And knowing that you will be struck with astonishment: Emotions affect the ability to digest and absorb fat from food. In other words, your sense of the "bite" that you put in here can affect your metabolism, obesity, and health. This is according to psychological research conducted in the United States.
Now think about all those times when you ordered a dessert at a restaurant, or you rioted with another slice of cake: Are you feeling guilty or guilty? It turns out that a positive reaction to food actually helps to utilize the nutrients it contains. This is because excitement, for example, as an example of a positive feeling, stimulates the digestive organs, from the salivary glands to the intestines, to "burn" more efficiently calories, for example.
But what happens to the digestive system in emotional eating, when eating food and feeling negative feelings about it, like guilty feelings? Well, negative feelings and especially guilty feelings are actually a form of stress. In such a situation, your body tends to release a hormone called cortisol, which, in part, affects the heart system by increasing your heart rate and blood pressure. Accelerated cardiac activity reduces and slows down digestive activity. Matters of the body's resources: The more blood flows from the heart to the heart, the less blood flow to the digestive tract and less oxygen reaches the gut. This means that stress inhibits the absorption of various nutritional components.
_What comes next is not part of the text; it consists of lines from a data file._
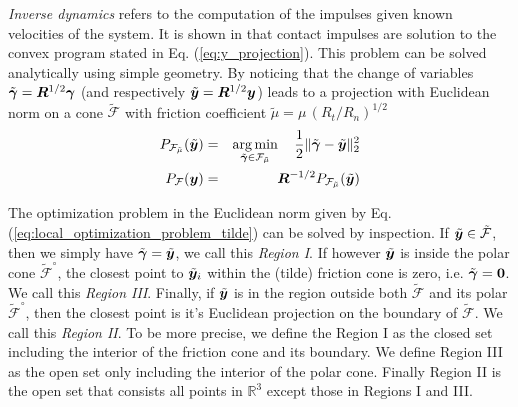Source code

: \textit{Inverse dynamics} refers to the computation of the impulses given known
velocities of the system. It is shown in \cite{bib:todorov2014} that contact
impulses are solution to the convex program stated in Eq.
(\ref{eq:y_projection}). This problem can be solved analytically using simple
geometry. By noticing that the change of variables
$\tilde{{\bm\gamma}}={\bm{R}}^{1/2}{\bm\gamma}$ (and respectively
$\tilde{{\bm{y}}}={\bm{R}}^{1/2}{\bm{y}}$) leads to a projection with Euclidean norm
on a cone $\tilde{\mathcal{F}}$ with friction coefficient
$\tilde\mu=\mu\,(R_t/R_n)^{1/2}$
\begin{eqnarray}
	P_\mathcal{F_{\tilde\mu}}(\tilde{\vf{y}})&=&\argmin_{\tilde\bgamma\in\mathcal{F_{\tilde\mu}}}
		\quad \frac{1}{2}\Vert\tilde\bgamma-\tilde{\vf{y}}\Vert_2^2\nonumber\\
	P_\mathcal{F}(\vf{y}) &=&
	\vf{R}^{-1/2}P_\mathcal{F_{\tilde\mu}}(\tilde{\vf{y}})
	\label{eq:local_optimization_problem_tilde}
\end{eqnarray}

The optimization problem in the Euclidean norm given by Eq.
(\ref{eq:local_optimization_problem_tilde}) can be solved by inspection. If
$\tilde{{\bm{y}}}\in\tilde{\mathcal{F}}$, then we simply have $\tilde{{\bm\gamma}}
= \tilde{{\bm{y}}}$, we call this \textit{Region I}. If however $\tilde{{\bm{y}}}$
is inside the polar cone $\tilde{\mathcal{F}}^\circ$, the closest point to
$\tilde{{\bm{y}}}_i$ within the (tilde) friction cone is zero, i.e.
$\tilde{{\bm\gamma}} ={\bm{0}}$. We call this \textit{Region III}. Finally, if
$\tilde{{\bm{y}}}$ is in the region outside both $\tilde{\mathcal{F}}$ and its
polar $\tilde{\mathcal{F}}^\circ$, then the closest point is it's Euclidean
projection on the boundary of $\tilde{\mathcal{F}}$. We call this
\textit{Region II}. To be more precise, we define the Region I as the closed set
including the interior of the friction cone and its boundary. We define Region
III as the open set only including the interior of the polar cone. Finally
Region II is the open set that consists all points in $\mathbb{R}^3$ except
those in Regions I and III.

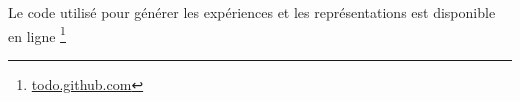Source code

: \documentclass[../main]{subfiles}
\begin{document}
Le code utilisé pour générer les expériences et les représentations est disponible en ligne \footnote{\url{todo.github.com}}



\end{document}
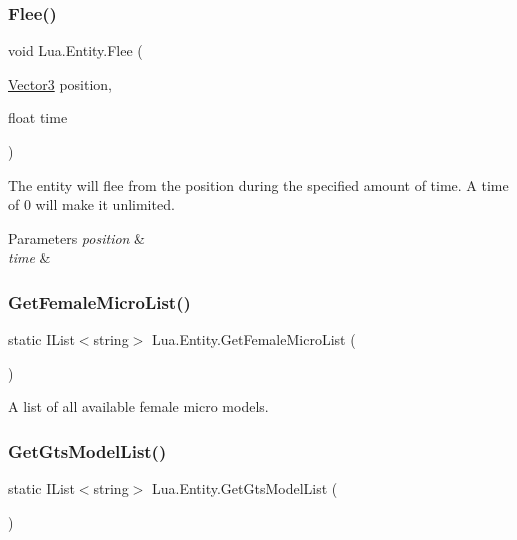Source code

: \subsubsection{\texorpdfstring{Flee()}{Flee()}\hspace{0.1cm}{\footnotesize\ttfamily [2/2]}}
{\footnotesize\ttfamily void Lua.\+Entity.\+Flee (\begin{DoxyParamCaption}\item[{\mbox{\hyperlink{class_lua_1_1_vector3}{Vector3}}}]{position,  }\item[{float}]{time }\end{DoxyParamCaption})}



The entity will flee from the position during the specified amount of time. A time of 0 will make it unlimited. 


\begin{DoxyParams}{Parameters}
{\em position} & \\
\hline
{\em time} & \\
\hline
\end{DoxyParams}
\mbox{\label{class_lua_1_1_entity_a42f84cbad068689f4308f5e4b1c7a981}} 
\subsubsection{\texorpdfstring{GetFemaleMicroList()}{GetFemaleMicroList()}}
{\footnotesize\ttfamily static I\+List$<$string$>$ Lua.\+Entity.\+Get\+Female\+Micro\+List (\begin{DoxyParamCaption}{ }\end{DoxyParamCaption})\hspace{0.3cm}{\ttfamily [static]}}



A list of all available female micro models. 

\mbox{\label{class_lua_1_1_entity_a8abff3f32d1cbaa6355d4d217ab558e1}} 
\subsubsection{\texorpdfstring{GetGtsModelList()}{GetGtsModelList()}}
{\footnotesize\ttfamily static I\+List$<$string$>$ Lua.\+Entity.\+Get\+Gts\+Model\+List (\begin{DoxyParamCaption}{ }\end{DoxyParamCaption})\hspace{0.3cm}{\ttfamily [static]}}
After food gets to the gut, the nervous system sends signals to the digestive system that begin to move the food as part of its decomposition process, to release the essential nutrients it contains and separate it from what will later be transmitted as waste to the colon. At the same time, the nervous system secretes neurotransmitters, neurotransmitters, such as the hormone serotonin (the mood hormone, popularly called) and the cortisol hormone, which is secreted in stressful states. In this situation, where cortisol slows down gut activity, the process of food breakdown and absorption is less effective. The result of emotional eating, as stated, is expressed by the body's inability to make good use of the various food components, but may also manifest discomfort and even stomach pain and other symptoms sometimes associated with irritable bowel syndrome.
Another negative effect of slowing digestion and absorption of food is the population of gut bacteria. As mentioned earlier, stress slows blood flow to the gut, and as a result, the amount of oxygen that reaches the digestive system decreases. This has an effect on the prosperity of the “good bacteria,” which, as we know, aid in the proper digestion and absorption of effective nutritional components.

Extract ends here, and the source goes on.